To the Editor
This is a response to Dr. Gerald G. Pousho’s “Letter to the Editor” (APSF Newsletter, Winter 1995-96) concerning obsolescence of anesthesia machines. Anesthesia equipment, contrary to automobiles or airplanes, does not become obsolete due to the wearing out of components, but as a result of changes in medical procedures, innovations regarding efforts to increase safety, and changes in the education, training, and experience of personnel responsible for the administration of anesthesia. The decision to retire aging anesthesia equipment cannot be based on the age of the equipment alone, but must be the responsibility of the owner of the equipment after careful evaluation. The following is an attempt to provide some guidelines which may help owners of anesthesia equipment who are in the process of reaching a decision as to whether old anesthesia equipment should be replaced.

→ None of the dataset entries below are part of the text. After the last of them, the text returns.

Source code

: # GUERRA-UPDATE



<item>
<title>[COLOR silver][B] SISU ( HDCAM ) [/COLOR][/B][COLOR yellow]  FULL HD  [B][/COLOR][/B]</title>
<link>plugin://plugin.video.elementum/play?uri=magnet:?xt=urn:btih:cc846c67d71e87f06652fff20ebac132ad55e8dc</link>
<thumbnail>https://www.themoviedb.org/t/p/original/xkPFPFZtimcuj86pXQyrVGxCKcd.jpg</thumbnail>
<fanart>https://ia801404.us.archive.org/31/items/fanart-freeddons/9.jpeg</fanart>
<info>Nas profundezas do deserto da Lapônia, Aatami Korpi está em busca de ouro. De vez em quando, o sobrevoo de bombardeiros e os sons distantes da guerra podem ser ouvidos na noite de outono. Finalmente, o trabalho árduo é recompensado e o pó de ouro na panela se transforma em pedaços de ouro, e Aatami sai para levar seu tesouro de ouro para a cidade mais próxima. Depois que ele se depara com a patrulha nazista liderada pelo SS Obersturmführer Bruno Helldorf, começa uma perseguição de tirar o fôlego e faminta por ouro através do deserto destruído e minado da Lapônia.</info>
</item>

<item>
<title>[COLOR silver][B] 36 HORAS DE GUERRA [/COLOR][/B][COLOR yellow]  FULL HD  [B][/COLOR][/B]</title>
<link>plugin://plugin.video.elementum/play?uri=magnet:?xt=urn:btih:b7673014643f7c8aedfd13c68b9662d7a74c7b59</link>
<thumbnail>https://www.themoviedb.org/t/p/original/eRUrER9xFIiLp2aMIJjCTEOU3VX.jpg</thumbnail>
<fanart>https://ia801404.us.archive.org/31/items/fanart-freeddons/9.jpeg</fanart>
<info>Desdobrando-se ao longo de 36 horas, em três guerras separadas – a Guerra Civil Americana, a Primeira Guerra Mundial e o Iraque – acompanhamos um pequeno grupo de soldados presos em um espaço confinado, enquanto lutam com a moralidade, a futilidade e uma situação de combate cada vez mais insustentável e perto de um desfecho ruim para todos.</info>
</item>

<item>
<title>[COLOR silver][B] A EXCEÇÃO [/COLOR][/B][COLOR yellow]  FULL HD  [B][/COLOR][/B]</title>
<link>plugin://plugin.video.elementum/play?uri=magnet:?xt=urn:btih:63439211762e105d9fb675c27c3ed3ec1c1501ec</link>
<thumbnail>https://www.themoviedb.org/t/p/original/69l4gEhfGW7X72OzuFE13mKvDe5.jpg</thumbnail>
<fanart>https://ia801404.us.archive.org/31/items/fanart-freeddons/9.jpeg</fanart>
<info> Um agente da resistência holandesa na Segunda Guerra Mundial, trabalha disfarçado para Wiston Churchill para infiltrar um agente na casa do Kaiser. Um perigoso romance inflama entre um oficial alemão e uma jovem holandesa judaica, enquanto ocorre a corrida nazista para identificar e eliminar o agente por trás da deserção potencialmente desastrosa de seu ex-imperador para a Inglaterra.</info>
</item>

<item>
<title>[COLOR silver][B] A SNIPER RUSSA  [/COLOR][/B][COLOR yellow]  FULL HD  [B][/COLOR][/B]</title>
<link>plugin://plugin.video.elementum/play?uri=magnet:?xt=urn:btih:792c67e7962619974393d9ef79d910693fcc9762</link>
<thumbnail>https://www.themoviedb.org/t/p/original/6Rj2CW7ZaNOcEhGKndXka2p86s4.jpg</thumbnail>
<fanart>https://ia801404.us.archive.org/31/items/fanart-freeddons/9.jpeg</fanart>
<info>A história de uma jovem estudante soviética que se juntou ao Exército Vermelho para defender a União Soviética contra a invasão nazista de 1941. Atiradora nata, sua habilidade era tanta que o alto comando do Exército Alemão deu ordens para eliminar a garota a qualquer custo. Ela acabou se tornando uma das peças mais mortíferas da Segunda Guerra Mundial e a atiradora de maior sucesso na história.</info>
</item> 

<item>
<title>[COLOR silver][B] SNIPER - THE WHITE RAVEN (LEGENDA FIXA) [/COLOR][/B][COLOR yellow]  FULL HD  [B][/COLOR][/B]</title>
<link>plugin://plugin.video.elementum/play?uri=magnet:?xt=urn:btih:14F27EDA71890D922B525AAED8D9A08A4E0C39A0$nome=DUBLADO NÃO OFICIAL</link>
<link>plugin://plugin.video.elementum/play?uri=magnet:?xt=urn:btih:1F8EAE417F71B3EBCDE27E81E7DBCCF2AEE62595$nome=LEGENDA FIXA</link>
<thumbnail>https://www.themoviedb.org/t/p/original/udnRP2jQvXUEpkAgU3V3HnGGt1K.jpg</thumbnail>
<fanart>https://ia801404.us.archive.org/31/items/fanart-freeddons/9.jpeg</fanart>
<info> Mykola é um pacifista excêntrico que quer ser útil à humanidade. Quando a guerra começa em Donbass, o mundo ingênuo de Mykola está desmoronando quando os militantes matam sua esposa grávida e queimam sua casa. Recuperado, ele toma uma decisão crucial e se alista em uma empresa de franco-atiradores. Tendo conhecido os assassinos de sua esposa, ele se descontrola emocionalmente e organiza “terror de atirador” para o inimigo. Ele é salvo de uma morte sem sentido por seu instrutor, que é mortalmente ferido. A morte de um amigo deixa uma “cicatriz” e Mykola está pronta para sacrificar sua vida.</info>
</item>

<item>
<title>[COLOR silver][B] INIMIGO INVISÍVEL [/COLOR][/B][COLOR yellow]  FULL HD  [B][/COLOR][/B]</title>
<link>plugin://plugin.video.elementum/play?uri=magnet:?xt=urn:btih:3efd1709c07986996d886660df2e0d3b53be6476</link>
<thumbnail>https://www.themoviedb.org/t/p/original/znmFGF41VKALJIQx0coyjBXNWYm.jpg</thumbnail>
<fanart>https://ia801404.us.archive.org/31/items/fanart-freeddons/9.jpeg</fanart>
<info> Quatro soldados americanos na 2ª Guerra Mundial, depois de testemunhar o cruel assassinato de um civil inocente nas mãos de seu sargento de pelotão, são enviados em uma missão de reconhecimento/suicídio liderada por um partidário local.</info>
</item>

If we compare the introduction of safety features into automobiles with the introduction of safety features in anesthesia machines, we can state the following: The introduction of single or double air bags, side door air bags, anti-lock braking systems, automatic traction control, and four-wheel drive on demand has certainly increased the safety of automobiles considerably, but it is questionable if the introduction of any of those features renders automobiles without them “obsolete” and requires their retirement. Similarly, anesthesia equipment has seen numerous improvements (and related development is still ongoing) concerning safeguarding the patient against inadvertent apnea and hypoxic events. There are three different areas in which aging equipment may be compared to the equipment presently on the market: (A) Safety, (B) Performance, and (C) The environment in which the equipment is used.
The ASTM Standard published in 1989, which governs the design of anesthesia equipment, recommends several safety features which were not incorporated in its earlier versions. For the person responsible for deciding on the replacement of older anesthesia equipment, it may be worthwhile to obtain a copy of this standard to be used during the decision-making process.(1) The following recommendations will not cover all features of the above-referenced standard in its entirety, but will be limited to features this author considers to be the most important ones.
Main Switch Interface:
Many anesthesia machines produced after 1980 incorporate a main switch which provides pneumatic and/or electrical signals which may be utilized to control the activation of monitors and alarms. Monitors and alarms which are not interfaced to the main switch have a certain risk of not being activated intentionally or as an oversight. Replacement of anesthesia machines not providing this feature (main switch interface that automatically turns on monitors and alarms) should be seriously considered. Integrated anesthesia workstations or systems composed of equipment and monitors provided by different manufacturers should be capable of electronic communication between the different components of the system. This communication should not be limited to a main switch interface, but should also include other features as described below.
Hypoxic Fresh Gas Flow Safeguard:
Most anesthesia machines produced after 1980 do not permit the administration of a fresh gas mixture with a nominal oxygen content of less than 25% because of the incorporation of devices like the ORMC and ORC by North American Drager or LINK 25 by Ohmeda. Oxygen pressure failure protection devices (so-called “fail-safe” systems), on the other hand, have an extremely limited safety potential (activation only by failure of oxygen pressure) and are not a substitute for the described devices which specifically safeguard against hypoxic fresh gas mixtures. Anesthesia machines not incorporating such a fresh gas ratio protection device or not capable of accepting an in-field installation of one may be serious candidates for replacement.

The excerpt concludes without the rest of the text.